Design Field Trip
Architect Kevin Moquin on the influence of Louis Kahn's Library
Q: What did you find surprising or interesting when you first approached the library?
A: Approached from across the quad, the brick cube first appears abstract and scaleless. It looks to have more in common with a New England textile mill than a Georgian academic hall. That humble affect was intentional and the beginning of a layered impression of the Class of 1945 Library by architect Louis Kahn. The building is at once archaic and modern. It is timeless. This cube whose scale is unclear at first shares its articulation with visitors as they approach. Openings that are glazed or filled with teak panels begin to hint at the life within. The piers between the openings taper slightly as they rise. This visually portrays how the weight of the building is carried to the ground by the masonry. A recessed colonnade around the base gives rise to shadows, while corresponding openings capture sky at the top of the walls.

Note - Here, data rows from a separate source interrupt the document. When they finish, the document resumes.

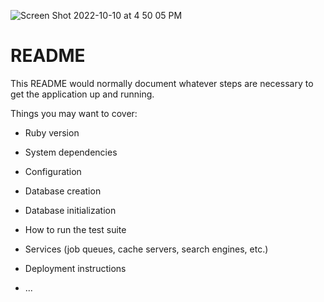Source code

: 
![Screen Shot 2022-10-10 at 4 50 05 PM](https://user-images.githubusercontent.com/57226658/196545951-3ef1714a-8ae1-4ba3-9672-6fa545538274.png)
  # README

This README would normally document whatever steps are necessary to get the
application up and running.

Things you may want to cover:

* Ruby version

* System dependencies

* Configuration

* Database creation

* Database initialization

* How to run the test suite

* Services (job queues, cache servers, search engines, etc.)

* Deployment instructions

* ...
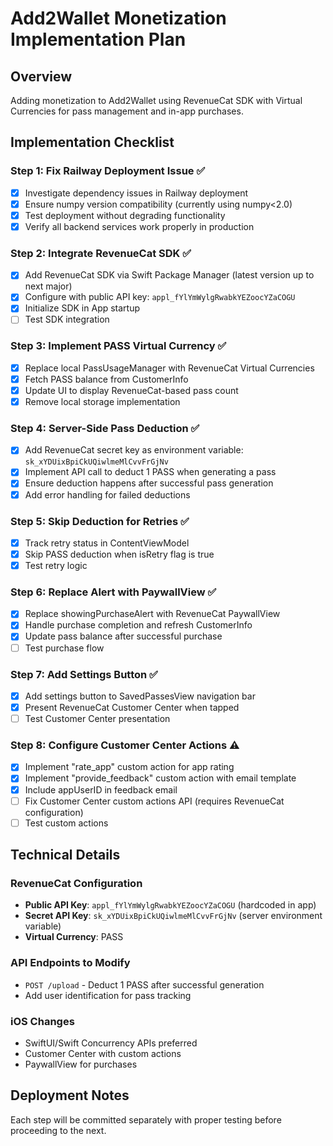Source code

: # Add2Wallet Monetization Implementation Plan

## Overview
Adding monetization to Add2Wallet using RevenueCat SDK with Virtual Currencies for pass management and in-app purchases.

## Implementation Checklist

### Step 1: Fix Railway Deployment Issue ✅
- [x] Investigate dependency issues in Railway deployment
- [x] Ensure numpy version compatibility (currently using numpy<2.0)
- [x] Test deployment without degrading functionality
- [x] Verify all backend services work properly in production

### Step 2: Integrate RevenueCat SDK ✅
- [x] Add RevenueCat SDK via Swift Package Manager (latest version up to next major)
- [x] Configure with public API key: `appl_fYlYmWylgRwabkYEZoocYZaCOGU`
- [x] Initialize SDK in App startup
- [ ] Test SDK integration

### Step 3: Implement PASS Virtual Currency ✅
- [x] Replace local PassUsageManager with RevenueCat Virtual Currencies
- [x] Fetch PASS balance from CustomerInfo
- [x] Update UI to display RevenueCat-based pass count
- [x] Remove local storage implementation

### Step 4: Server-Side Pass Deduction ✅
- [x] Add RevenueCat secret key as environment variable: `sk_xYDUixBpiCkUQiwlmeMlCvvFrGjNv`
- [x] Implement API call to deduct 1 PASS when generating a pass
- [x] Ensure deduction happens after successful pass generation
- [x] Add error handling for failed deductions

### Step 5: Skip Deduction for Retries ✅
- [x] Track retry status in ContentViewModel
- [x] Skip PASS deduction when isRetry flag is true
- [x] Test retry logic

### Step 6: Replace Alert with PaywallView ✅
- [x] Replace showingPurchaseAlert with RevenueCat PaywallView
- [x] Handle purchase completion and refresh CustomerInfo
- [x] Update pass balance after successful purchase
- [ ] Test purchase flow

### Step 7: Add Settings Button ✅
- [x] Add settings button to SavedPassesView navigation bar
- [x] Present RevenueCat Customer Center when tapped
- [ ] Test Customer Center presentation

### Step 8: Configure Customer Center Actions ⚠️ 
- [x] Implement "rate_app" custom action for app rating
- [x] Implement "provide_feedback" custom action with email template
- [x] Include appUserID in feedback email
- [ ] Fix Customer Center custom actions API (requires RevenueCat configuration)
- [ ] Test custom actions

## Technical Details

### RevenueCat Configuration
- **Public API Key**: `appl_fYlYmWylgRwabkYEZoocYZaCOGU` (hardcoded in app)
- **Secret API Key**: `sk_xYDUixBpiCkUQiwlmeMlCvvFrGjNv` (server environment variable)
- **Virtual Currency**: PASS

### API Endpoints to Modify
- `POST /upload` - Deduct 1 PASS after successful generation
- Add user identification for pass tracking

### iOS Changes
- SwiftUI/Swift Concurrency APIs preferred
- Customer Center with custom actions
- PaywallView for purchases

## Deployment Notes
Each step will be committed separately with proper testing before proceeding to the next.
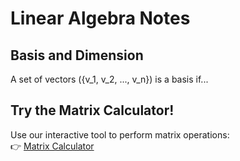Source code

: # Linear Algebra Notes
## Basis and Dimension
A set of vectors \(\{v_1, v_2, ..., v_n\}\) is a basis if...
## Try the Matrix Calculator!
Use our interactive tool to perform matrix operations:  
👉 [Matrix Calculator](matrix-calculator.html)
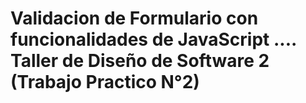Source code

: # Validacion de Formulario con funcionalidades de JavaScript .... Taller de Diseño de Software 2 (Trabajo Practico N°2)
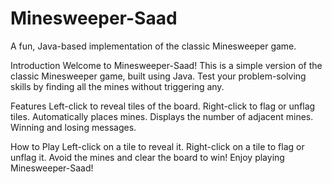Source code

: # Minesweeper-Saad
A fun, Java-based implementation of the classic Minesweeper game.

Introduction
Welcome to Minesweeper-Saad! This is a simple version of the classic Minesweeper game, built using Java. Test your problem-solving skills by finding all the mines without triggering any.

Features
Left-click to reveal tiles of the board.
Right-click to flag or unflag tiles.
Automatically places mines.
Displays the number of adjacent mines.
Winning and losing messages.

How to Play
Left-click on a tile to reveal it.
Right-click on a tile to flag or unflag it.
Avoid the mines and clear the board to win!
Enjoy playing Minesweeper-Saad!
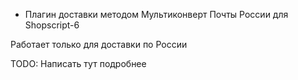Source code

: * Плагин доставки методом Мультиконверт Почты России для Shopscript-6

Работает только для доставки по России

TODO: Написать тут подробнее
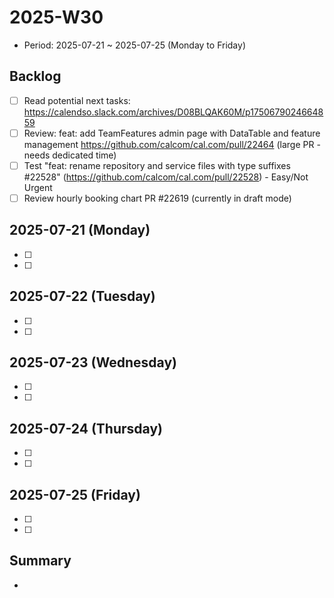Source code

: # 2025-W30

- Period: 2025-07-21 ~ 2025-07-25 (Monday to Friday)

## Backlog

- [ ] Read potential next tasks: https://calendso.slack.com/archives/D08BLQAK60M/p1750679024664859
- [ ] Review: feat: add TeamFeatures admin page with DataTable and feature management https://github.com/calcom/cal.com/pull/22464 (large PR - needs dedicated time)
- [ ] Test "feat: rename repository and service files with type suffixes #22528" (https://github.com/calcom/cal.com/pull/22528) - Easy/Not Urgent
- [ ] Review hourly booking chart PR #22619 (currently in draft mode)

## 2025-07-21 (Monday)

- [ ] 
- [ ] 

## 2025-07-22 (Tuesday)

- [ ] 
- [ ] 

## 2025-07-23 (Wednesday)

- [ ] 
- [ ] 

## 2025-07-24 (Thursday)

- [ ] 
- [ ] 

## 2025-07-25 (Friday)

- [ ] 
- [ ] 

## Summary

- 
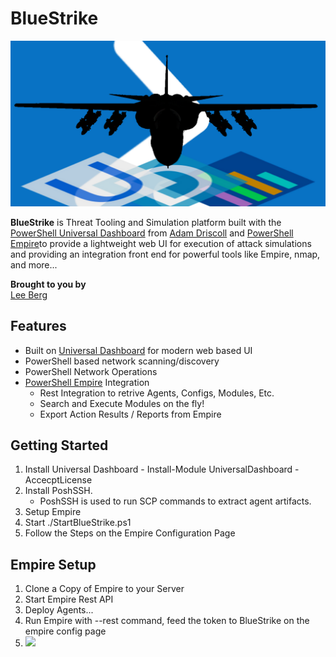 BlueStrike
==================
![](./img/bluestrike.png) 

**BlueStrike** is Threat Tooling and Simulation platform built with the [PowerShell Universal Dashboard](https://universaldashboard.io/) from [Adam Driscoll](https://github.com/adamdriscoll) and [PowerShell Empire](https://github.com/EmpireProject/Empire)to provide a lightweight web UI for execution of attack simulations and providing an integration front end for powerful tools like Empire, nmap, and more...

**Brought to you by**  
[Lee Berg](https://leealanberg.com)

## Features
* Built on [Universal Dashboard](https://universaldashboard.io/) for modern web based UI
* PowerShell based network scanning/discovery
* PowerShell Network Operations
* [PowerShell Empire](https://www.powershellempire.com/) Integration
    * Rest Integration to retrive Agents, Configs, Modules, Etc.
    * Search and Execute Modules on the fly!
    * Export Action Results / Reports from Empire

## Getting Started
1. Install Universal Dashboard - Install-Module UniversalDashboard -AccecptLicense
2. Install PoshSSH.
    + PoshSSH is used to run SCP commands to extract agent artifacts.
3. Setup Empire
3. Start ./StartBlueStrike.ps1
4. Follow the Steps on the Empire Configuration Page


## Empire Setup
1. Clone a Copy of Empire to your Server
2. Start Empire Rest API
3. Deploy Agents...
4. Run Empire with --rest command, feed the token to BlueStrike on the empire config page
5. ![](https://media.giphy.com/media/MGaacoiAlAti0/giphy.gif)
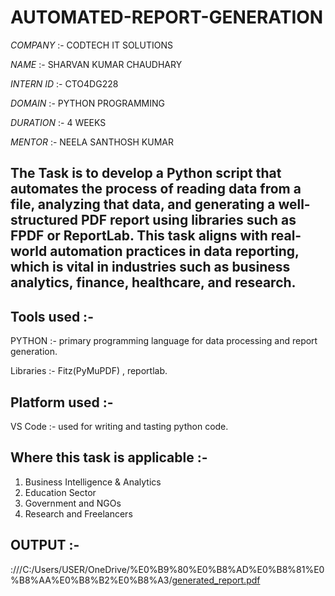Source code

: # AUTOMATED-REPORT-GENERATION

*COMPANY* :- CODTECH IT SOLUTIONS

*NAME* :- SHARVAN KUMAR CHAUDHARY

*INTERN ID* :- CTO4DG228

*DOMAIN* :- PYTHON PROGRAMMING

*DURATION* :- 4 WEEKS

*MENTOR* :- NEELA SANTHOSH KUMAR

## The Task is to develop a Python script that automates the process of reading data from a file, analyzing that data, and generating a well-structured PDF report using libraries such as FPDF or ReportLab. This task aligns with real-world automation practices in data reporting, which is vital in industries such as business analytics, finance, healthcare, and research.

## Tools used :-
PYTHON :- primary programming language for data processing and report generation.

Libraries :- Fitz(PyMuPDF) , reportlab.

## Platform used :-
VS Code :- used for writing and tasting python code.

## Where this task is applicable :-
1. Business Intelligence & Analytics
2. Education Sector
3. Government and NGOs
4. Research and Freelancers

## OUTPUT :-

:///C:/Users/USER/OneDrive/%E0%B9%80%E0%B8%AD%E0%B8%81%E0%B8%AA%E0%B8%B2%E0%B8%A3/[generated_report.pdf](file:///C:/Users/USER/OneDrive/%E0%B9%80%E0%B8%AD%E0%B8%81%E0%B8%AA%E0%B8%B2%E0%B8%A3/generated_report.pdf)
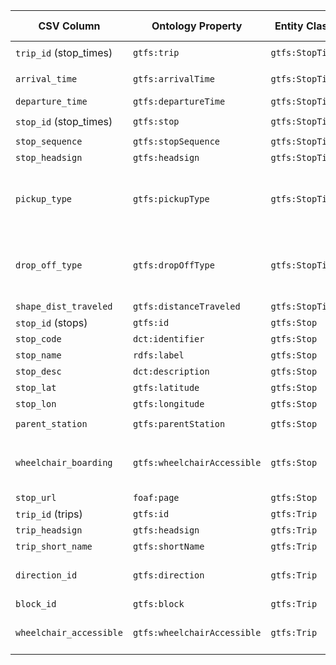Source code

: | CSV Column           | Ontology Property | Entity Class | Rel. Entity Class | Subject Generation    | Join Condition | Datatype | Function Name | Function Output |
| --- | --- | --- | --- | --- | --- | --- | --- | --- |
| `trip_id` (stop\_times) | `gtfs:trip` | `gtfs:StopTime` | `gtfs:Trip` | `baseIRI StopTime/{trip_id}_{stop_sequence}` | `stop_times.trip_id = trips.trip_id` | object | `buildTripURI` | `baseIRI Trip/{trip_id}` |
| `arrival_time` | `gtfs:arrivalTime` | `gtfs:StopTime` | – | same as above | – | `schema:Time` | `isoTime` | `HH:MM:SS` (24 h+, ISO-8601) |
| `departure_time` | `gtfs:departureTime` | `gtfs:StopTime` | – | same | – | `schema:Time` | `isoTime` | `HH:MM:SS` |
| `stop_id` (stop\_times) | `gtfs:stop` | `gtfs:StopTime` | `gtfs:Stop` | same | `stop_times.stop_id = stops.stop_id` | object | `buildStopURI` | `baseIRI Stop/{stop_id}` |
| `stop_sequence` | `gtfs:stopSequence` | `gtfs:StopTime` | – | same | – | `xsd:nonNegativeInteger` | – | literal |
| `stop_headsign` | `gtfs:headsign` | `gtfs:StopTime` | – | same | – | `xsd:string` | – | literal |
| `pickup_type` | `gtfs:pickupType` | `gtfs:StopTime` | `skos:Concept` | same | – | object | `mapPickupType` | 0→pickup/available • 1→not-available • 2→must-phone • 3→coordinate-with-driver |
| `drop_off_type` | `gtfs:dropOffType` | `gtfs:StopTime` | `skos:Concept` | same | – | object | `mapDropOffType` | 0→drop-off/available • 1→not-available • 2→must-phone • 3→coordinate-with-driver |
| `shape_dist_traveled` | `gtfs:distanceTraveled` | `gtfs:StopTime` | – | same | – | `gtfs:nonNegativeFloat` | – | literal |
| `stop_id` (stops) | `gtfs:id` | `gtfs:Stop` | – | `baseIRI Stop/{stop_id}` | – | `xsd:string` | – | literal |
| `stop_code` | `dct:identifier` | `gtfs:Stop` | – | same | – | `xsd:string` | – | literal |
| `stop_name` | `rdfs:label` | `gtfs:Stop` | – | same | – | `xsd:string` | – | literal |
| `stop_desc` | `dct:description` | `gtfs:Stop` | – | same | – | `xsd:string` | – | literal |
| `stop_lat` | `gtfs:latitude` | `gtfs:Stop` | – | same | – | `xsd:decimal` | – | literal |
| `stop_lon` | `gtfs:longitude` | `gtfs:Stop` | – | same | – | `xsd:decimal` | – | literal |
| `parent_station` | `gtfs:parentStation` | `gtfs:Stop` | `gtfs:Station` | same | `stops.parent_station = stops.stop_id` | object | `buildStationURI` | `baseIRI Station/{parent_station}` |
| `wheelchair_boarding` | `gtfs:wheelchairAccessible` | `gtfs:Stop` | `skos:Concept` | same | – | object | `mapWheelchair` | 0→wheelchair/no-information • 1→accesible • 2→inaccesible |
| `stop_url` | `foaf:page` | `gtfs:Stop` | – | same | – | `xsd:anyURI` | – | literal |
| `trip_id` (trips) | `gtfs:id` | `gtfs:Trip` | – | `baseIRI Trip/{trip_id}` | – | `xsd:string` | – | literal |
| `trip_headsign` | `gtfs:headsign` | `gtfs:Trip` | – | same | – | `xsd:string` | – | literal |
| `trip_short_name` | `gtfs:shortName` | `gtfs:Trip` | – | same | – | `xsd:string` | – | literal |
| `direction_id` | `gtfs:direction` | `gtfs:Trip` | `skos:Concept` | same | – | object | `mapDirection` | 0→direction/one-direction • 1→opposite-direction |
| `block_id` | `gtfs:block` | `gtfs:Trip` | – | same | – | `xsd:string` | – | literal |
| `wheelchair_accessible` | `gtfs:wheelchairAccessible` | `gtfs:Trip` | `skos:Concept` | same | – | object | `mapWheelchair` | 0→no-information • 1→accesible • 2→inaccesible |
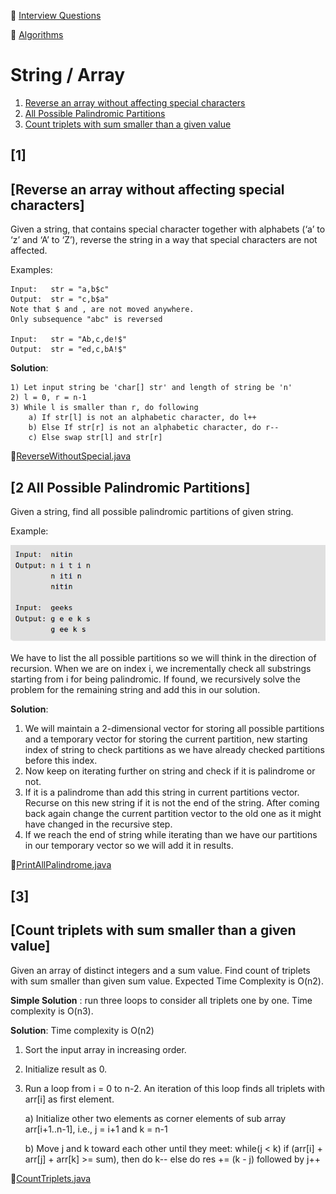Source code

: :palm_tree: [Interview Questions](https://kellylin1115.github.io/interview-questions-blog/)

🌿 [Algorithms](index-algorithms.md)

# String / Array

1. [Reverse an array without affecting special characters](#1)
2. [All Possible Palindromic Partitions](#2-all-possible-palindromic-partitions)
3. [Count triplets with sum smaller than a given value](#3)

## [1]
## [Reverse an array without affecting special characters]
Given a string, that contains special character together with alphabets (‘a’ to ‘z’ and ‘A’ to ‘Z’), reverse the string in a way that special characters are not affected.

Examples:

    Input:   str = "a,b$c"
    Output:  str = "c,b$a"
    Note that $ and , are not moved anywhere.  
    Only subsequence "abc" is reversed
    
    Input:   str = "Ab,c,de!$"
    Output:  str = "ed,c,bA!$"
    
**Solution**:

    1) Let input string be 'char[] str' and length of string be 'n'
    2) l = 0, r = n-1
    3) While l is smaller than r, do following
        a) If str[l] is not an alphabetic character, do l++
        b) Else If str[r] is not an alphabetic character, do r--
        c) Else swap str[l] and str[r]
    
:pencil:[ReverseWithoutSpecial.java](../../../../java/com/kellylin1115/interview/algorithms/stringarray/ReverseWithoutSpecial.java)

## [2 All Possible Palindromic Partitions]
Given a string, find all possible palindromic partitions of given string.

Example:

![](../../images/algorithms/all-palindrom-partition.png)

We have to list the all possible partitions so we will think in the direction of recursion. When we are on index i, we incrementally check all substrings starting from i for being palindromic. If found, we recursively solve the problem for the remaining string and add this in our solution.

**Solution**:

1. We will maintain a 2-dimensional vector for storing all possible partitions and a temporary vector for storing the current partition, new starting index of string to check partitions as we have already checked partitions before this index.
2. Now keep on iterating further on string and check if it is palindrome or not.
3. If it is a palindrome than add this string in current partitions vector. Recurse on this new string if it is not the end of the string. After coming back again change the current partition vector to the old one as it might have changed in the recursive step.
4. If we reach the end of string while iterating than we have our partitions in our temporary vector so we will add it in results.

:pencil:[PrintAllPalindrome.java](../../../../java/com/kellylin1115/interview/algorithms/stringarray/PrintAllPalindrome.java)

## [3]
## [Count triplets with sum smaller than a given value]
Given an array of distinct integers and a sum value. Find count of triplets with sum smaller than given sum value. Expected Time Complexity is O(n2).

**Simple Solution** : run three loops to consider all triplets one by one. Time complexity is O(n3).

**Solution**: Time complexity is O(n2)

1) Sort the input array in increasing order.

2) Initialize result as 0.

3) Run a loop from i = 0 to n-2.  An iteration of this loop finds all triplets with arr[i] as first element.
     
     a) Initialize other two elements as corner elements of sub array arr[i+1..n-1], i.e., j = i+1 and k = n-1
     
     b) Move j and k toward each other until they meet: 
        while(j < k)
            if (arr[i] + arr[j] + arr[k] >= sum), then do k--
            else do res += (k - j) followed by j++ 
                     
:pencil:[CountTriplets.java](../../../../java/com/kellylin1115/interview/algorithms/stringarray/CountTriplets.java)
            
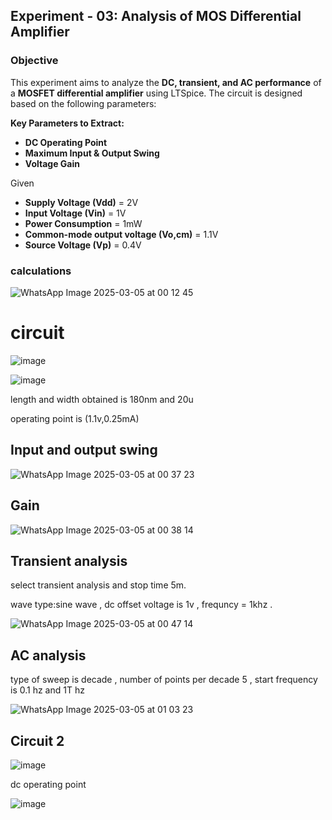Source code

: ## **Experiment - 03: Analysis of MOS Differential Amplifier**

### **Objective**
This experiment aims to analyze the **DC, transient, and AC performance** of a **MOSFET differential amplifier** using LTSpice. The circuit is designed based on the following parameters:

**Key Parameters to Extract:**
- **DC Operating Point**
- **Maximum Input & Output Swing**
- **Voltage Gain**

Given


- **Supply Voltage (Vdd)** = 2V  
- **Input Voltage (Vin)** = 1V  
- **Power Consumption** = 1mW  
- **Common-mode output voltage (Vo,cm)** = 1.1V  
- **Source Voltage (Vp)** = 0.4V  

### calculations

![WhatsApp Image 2025-03-05 at 00 12 45](https://github.com/user-attachments/assets/4f2eef5a-3006-46b8-b7dc-372cb8a5260e)

# circuit 

![image](https://github.com/user-attachments/assets/cf4d1744-617e-4586-bcd6-1c5653726a31)


![image](https://github.com/user-attachments/assets/c84fc7bd-296a-4424-a543-d0f21f0e758c)

length and width obtained is 180nm and 20u

operating point is (1.1v,0.25mA)

## Input and output swing

![WhatsApp Image 2025-03-05 at 00 37 23](https://github.com/user-attachments/assets/8205cf58-9ee3-451e-bd6e-84ef82bc3522)

## Gain

![WhatsApp Image 2025-03-05 at 00 38 14](https://github.com/user-attachments/assets/91249796-4d95-42cf-905e-b48a347f2bec)

## Transient analysis 

select transient analysis and stop time 5m.

wave type:sine wave , dc offset voltage is 1v , frequncy = 1khz .

![WhatsApp Image 2025-03-05 at 00 47 14](https://github.com/user-attachments/assets/9c3e0dde-8088-415c-a732-5ff67c0f9cd7)

## AC analysis 

type of sweep is decade , number of points per decade 5 , start frequency is 0.1 hz and 1T hz 

![WhatsApp Image 2025-03-05 at 01 03 23](https://github.com/user-attachments/assets/27c56ced-545c-4562-adc1-fbf04d381bf0)

## Circuit 2

![image](https://github.com/user-attachments/assets/4a5b22c6-8513-4939-bd2c-b353c5f6c532)

dc operating point 

![image](https://github.com/user-attachments/assets/a5bd283c-4317-4e29-8d85-23fa5e8ddad7)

Q: What role did the material selection for the structure play?
A: Only by exploring the colonnade around the base of the building is the entrance discovered. The entry presents you with a curved marble stair—its curved path contrasts with the otherwise linear geometry of the space. Its marble contrasts with the concrete and brick. These contrasts celebrate the importance of the stairway’s role in introducing you to the interior world of the library. When the visitor climbs to the top of the stairs, they arrive in the core of the library. Here again is another cube, but this time it is a void instead of a brick mass.
Q: Many architects are known for designing with symbolism in mind. Did Kahn give any nods to the function of this building with his design?
A: The open space suspended in the core of the library represents the potential for knowledge and growth offered by the building. Looking up into this cubic void, you peer through round openings into the book stacks. The void represents a potential, and it is actually surrounded by the tools for developing that potential. The curve of the opening is analogous to the curve of the stair, providing connections between worlds. One is physical access to the library and the other metaphorical access between potential (void) and the tools to develop that potential (books). When talking about the entry experience, Kahn said, “This is the place of the books. So you feel the building has the invitation of books.”
Q: One of the most iconic elements of this building is the circular cutouts within the interior. Can you tell us a little about these cutouts?
A: Exploring the library, you discover that books reside in an inner ring, a “concrete doughnut” that surrounds the void on its four sides. The concrete here expresses the stout structure of the building. The core of structural support holds the intellectual core of the library: its collection. Around the “concrete doughnut” is a “brick doughnut” that is the interior expression of the brick cube the visitor first encounters from the exterior. The brick used here is clearly of human scale, the proper size to be placed by human hands. It is here that you find the places specifically designed for the students to occupy. The teak panels also first viewed from the exterior create an individual space for study with access to daylight. The grain of the wood defines a space of warmth for students and their books. Kahn referred to these as “discovered places in the folds of construction.”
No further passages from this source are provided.